Тогда мама вскрикнула громко и до того страшно, что Даня испугался и заплакал. Мама словно проснулась, вытерла ладонью его мокрое лицо, взяла его за руку и молча повела домой.
…Аркаша был убит в марте сорок второго года под Смоленском. Дома никто — ни Даня, ни папа — не смел говорить при маме о брате.
Но вот на другой год после окончания войны, в день Победы, ее пригласили в школу. Там было торжественное заседание. После речи директора открыли белую мраморную доску, вделанную в стену актового зала. На ней было выгравировано золотыми буквами:
ВЕЧНАЯ ПАМЯТЬ ГЕРОЯМ,
ОТДАВШИМ ЖИЗНЬ ЗА СВОБОДУ И НЕЗАВИСИМОСТЬ НАШЕЙ РОДИНЫ!
Под сталинскими словами стоял длинный список имен. Среди них был Аркадий Яковлев, сержант танковых войск.
Вернувшись из школы, мать расплакалась, кажется в первый раз с того дня.
Может быть, после этого ей сделалось легче? Она изредка стала упоминать имя старшего сына и повесила у себя над кроватью его фотографию.
Упершись в стену обеими ладонями, младший Яковлев внимательно рассматривал фотографию брата.
Прямо ему в глаза глядели серые, под темными густыми бровями, внимательные и почему-то немного грустные глаза Аркаши.
Он был снят в своем праздничном пиджаке, и галстук у него был завязан так аккуратно, как могла завязать его только мама, отправляя сына сниматься.
«Она любила Аркашу больше меня, — подумал Даня. — Да и понятно: он ведь был гораздо лучше меня, такой, как надо. Учился здорово, на баяне играл, был храбрым, маме дрова колол… Эх, если бы он был жив, вот кто выручил бы в тяжелую минуту! Ему бы все можно было рассказать — и про учебники и про мешок!..»

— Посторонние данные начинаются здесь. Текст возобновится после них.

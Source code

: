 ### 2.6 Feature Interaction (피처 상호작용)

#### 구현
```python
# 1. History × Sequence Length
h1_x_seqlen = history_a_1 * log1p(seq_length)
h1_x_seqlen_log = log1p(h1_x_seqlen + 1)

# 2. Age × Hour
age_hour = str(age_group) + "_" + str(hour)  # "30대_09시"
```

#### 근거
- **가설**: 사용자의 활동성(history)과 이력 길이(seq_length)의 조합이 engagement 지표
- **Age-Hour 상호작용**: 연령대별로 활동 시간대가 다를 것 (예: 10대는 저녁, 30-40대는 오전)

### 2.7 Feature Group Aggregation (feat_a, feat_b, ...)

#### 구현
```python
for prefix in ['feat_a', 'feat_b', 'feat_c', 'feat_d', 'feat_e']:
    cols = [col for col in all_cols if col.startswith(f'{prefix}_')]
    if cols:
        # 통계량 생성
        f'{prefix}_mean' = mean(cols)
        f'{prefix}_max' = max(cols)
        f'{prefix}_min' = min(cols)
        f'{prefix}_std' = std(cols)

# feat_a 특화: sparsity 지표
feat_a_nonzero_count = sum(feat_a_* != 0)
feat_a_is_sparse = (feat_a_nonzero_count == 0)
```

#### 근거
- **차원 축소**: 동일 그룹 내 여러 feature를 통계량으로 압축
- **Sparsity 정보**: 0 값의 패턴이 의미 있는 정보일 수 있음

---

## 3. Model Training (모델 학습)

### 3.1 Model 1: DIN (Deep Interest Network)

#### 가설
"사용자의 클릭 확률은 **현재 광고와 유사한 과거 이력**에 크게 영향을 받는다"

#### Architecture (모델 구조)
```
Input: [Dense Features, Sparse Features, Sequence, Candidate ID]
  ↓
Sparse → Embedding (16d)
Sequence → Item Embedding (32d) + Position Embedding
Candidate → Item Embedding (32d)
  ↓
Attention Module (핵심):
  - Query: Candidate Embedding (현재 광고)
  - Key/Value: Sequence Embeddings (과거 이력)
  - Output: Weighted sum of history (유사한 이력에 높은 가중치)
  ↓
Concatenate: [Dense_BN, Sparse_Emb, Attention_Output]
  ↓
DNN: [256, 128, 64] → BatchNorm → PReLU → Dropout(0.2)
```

В передней что-то звучно щелкнуло. Он вздрогнул и отошел подальше от фотографии. Скрипнула дверь парадной. Это мама вернулась домой… Снимает калоши, вешает пальто.
А может быть, не она, а соседка? Нет, она…
Он узнает ее шаг и тяжелое, словно запертое в горле, дыхание. Наверно, с трудом поднималась по лестнице, таща набитую до краев кошелку.
Тихонько открылась дверь комнаты. Мать вошла, положила на столик, стоящий в углу, кошелку с покупками и, вместо того чтобы сказать «пришел?», или «здравствуй», или «ты разогрел себе супу?», спросила, все еще тяжело дыша:
— Что случилось, а?
Он был сражен.
Можно было, конечно, привыкнуть к этому. Ему стоило возвратиться домой с какой-нибудь нехорошей новостью, как она тотчас же говорила, открыв парадную дверь и даже не взглянув ему в лицо: «Что случилось, а?»
Его одновременно и удивляло то, что она говорила так, и раздражало до крайности.
— Что случилось? — спросила она и на этот раз.
И взгляд ее был насторожен, не выражая ни жалости, ни сочувствия, а только покорность бедствиям, которые он ей принес с собой.
Он не ответил.
Она, все еще задыхаясь, ушла на кухню и скоро вернулась с тарелкой горячего супа. Сказала:
— Садись… Или обедать ты тоже не хочешь? — и опять ушла, не дождавшись его ответа.
Он присел к столу и стал есть.
От горячего супа, от пережитого волнения, от того, что он нынче так рано встал, ему вдруг захотелось спать.
Дрёма тихонько прошла по ногам мурашками, загудела в ушах равномерным мягким гулом. Он с трудом подносил совсем уже вялой от сна рукой горячую ложку ко рту, удивляясь тому, что все еще ест.
Она возвратилась из кухни и поставила перед ним тарелку с картошкой. Он съел картошку.
— Будешь кисель? — спросила она сурово.
Он не ответил. Она поставила перед ним блюдце с киселем.
Когда он доел кисель, она спросила его:
— Ты сыт? — и достала из-под подушки странного вида открытку. — На, получай! — сказала она. — Получай!.. Не знаю, как скрыть от отца. Он этого, бедный, не перенесет.